| TASK |
Where the records below show the word "file" in a line, please copy that line.

| Records contained in a dataset |
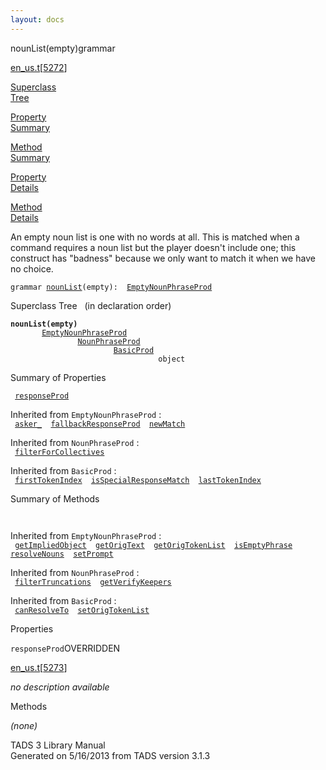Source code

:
 ```yaml
---
layout: docs
---
```

<span class="title">nounList(empty)</span><span class="type">grammar</span>

[en_us.t](../file/en_us.t.html)\[[5272](../source/en_us.t.html#5272)\]

[Superclass  
Tree](#_SuperClassTree_)

[Property  
Summary](#_PropSummary_)

[Method  
Summary](#_MethodSummary_)

[Property  
Details](#_Properties_)

[Method  
Details](#_Methods_)

<div class="fdesc">

An empty noun list is one with no words at all. This is matched when a
command requires a noun list but the player doesn't include one; this
construct has "badness" because we only want to match it when we have no
choice.

`grammar `<span class="gramalt">[`nounList`](../object/nounList.html)`(empty)`</span>` :   `[`EmptyNounPhraseProd`](../object/EmptyNounPhraseProd.html)

</div>

<span id="_SuperClassTree_"></span>

<div class="mjhd">

<span class="hdln">Superclass Tree</span>   (in declaration order)

</div>

**`nounList(empty)`**  
`         `[`EmptyNounPhraseProd`](../object/EmptyNounPhraseProd.html)  
`                 `[`NounPhraseProd`](../object/NounPhraseProd.html)  
`                         `[`BasicProd`](../object/BasicProd.html)  
`                                 object`  
<span id="_PropSummary_"></span>

<div class="mjhd">

<span class="hdln">Summary of Properties</span>  

</div>

` `[`responseProd`](#responseProd)`  `

Inherited from `EmptyNounPhraseProd` :  
` `[`asker_`](../object/EmptyNounPhraseProd.html#asker_)`  `[`fallbackResponseProd`](../object/EmptyNounPhraseProd.html#fallbackResponseProd)`  `[`newMatch`](../object/EmptyNounPhraseProd.html#newMatch)`  `

Inherited from `NounPhraseProd` :  
` `[`filterForCollectives`](../object/NounPhraseProd.html#filterForCollectives)`  `

Inherited from `BasicProd` :  
` `[`firstTokenIndex`](../object/BasicProd.html#firstTokenIndex)`  `[`isSpecialResponseMatch`](../object/BasicProd.html#isSpecialResponseMatch)`  `[`lastTokenIndex`](../object/BasicProd.html#lastTokenIndex)`  `

<span id="_MethodSummary_"></span>

<div class="mjhd">

<span class="hdln">Summary of Methods</span>  

</div>

` `

Inherited from `EmptyNounPhraseProd` :  
` `[`getImpliedObject`](../object/EmptyNounPhraseProd.html#getImpliedObject)`  `[`getOrigText`](../object/EmptyNounPhraseProd.html#getOrigText)`  `[`getOrigTokenList`](../object/EmptyNounPhraseProd.html#getOrigTokenList)`  `[`isEmptyPhrase`](../object/EmptyNounPhraseProd.html#isEmptyPhrase)`  `[`resolveNouns`](../object/EmptyNounPhraseProd.html#resolveNouns)`  `[`setPrompt`](../object/EmptyNounPhraseProd.html#setPrompt)`  `

Inherited from `NounPhraseProd` :  
` `[`filterTruncations`](../object/NounPhraseProd.html#filterTruncations)`  `[`getVerifyKeepers`](../object/NounPhraseProd.html#getVerifyKeepers)`  `

Inherited from `BasicProd` :  
` `[`canResolveTo`](../object/BasicProd.html#canResolveTo)`  `[`setOrigTokenList`](../object/BasicProd.html#setOrigTokenList)`  `

<span id="_Properties_"></span>

<div class="mjhd">

<span class="hdln">Properties</span>  

</div>

<span id="responseProd"></span>

`responseProd`<span class="rem">OVERRIDDEN</span>

[en_us.t](../file/en_us.t.html)\[[5273](../source/en_us.t.html#5273)\]

<div class="desc">

*no description available*

</div>

<span id="_Methods_"></span>

<div class="mjhd">

<span class="hdln">Methods</span>  

</div>

*(none)*

<div class="ftr">

TADS 3 Library Manual  
Generated on 5/16/2013 from TADS version 3.1.3

</div>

| RESPONSE AREA |
[en_us.t](../file/en_us.t.html)\[[5272](../source/en_us.t.html#5272)\]
[en_us.t](../file/en_us.t.html)\[[5273](../source/en_us.t.html#5273)\]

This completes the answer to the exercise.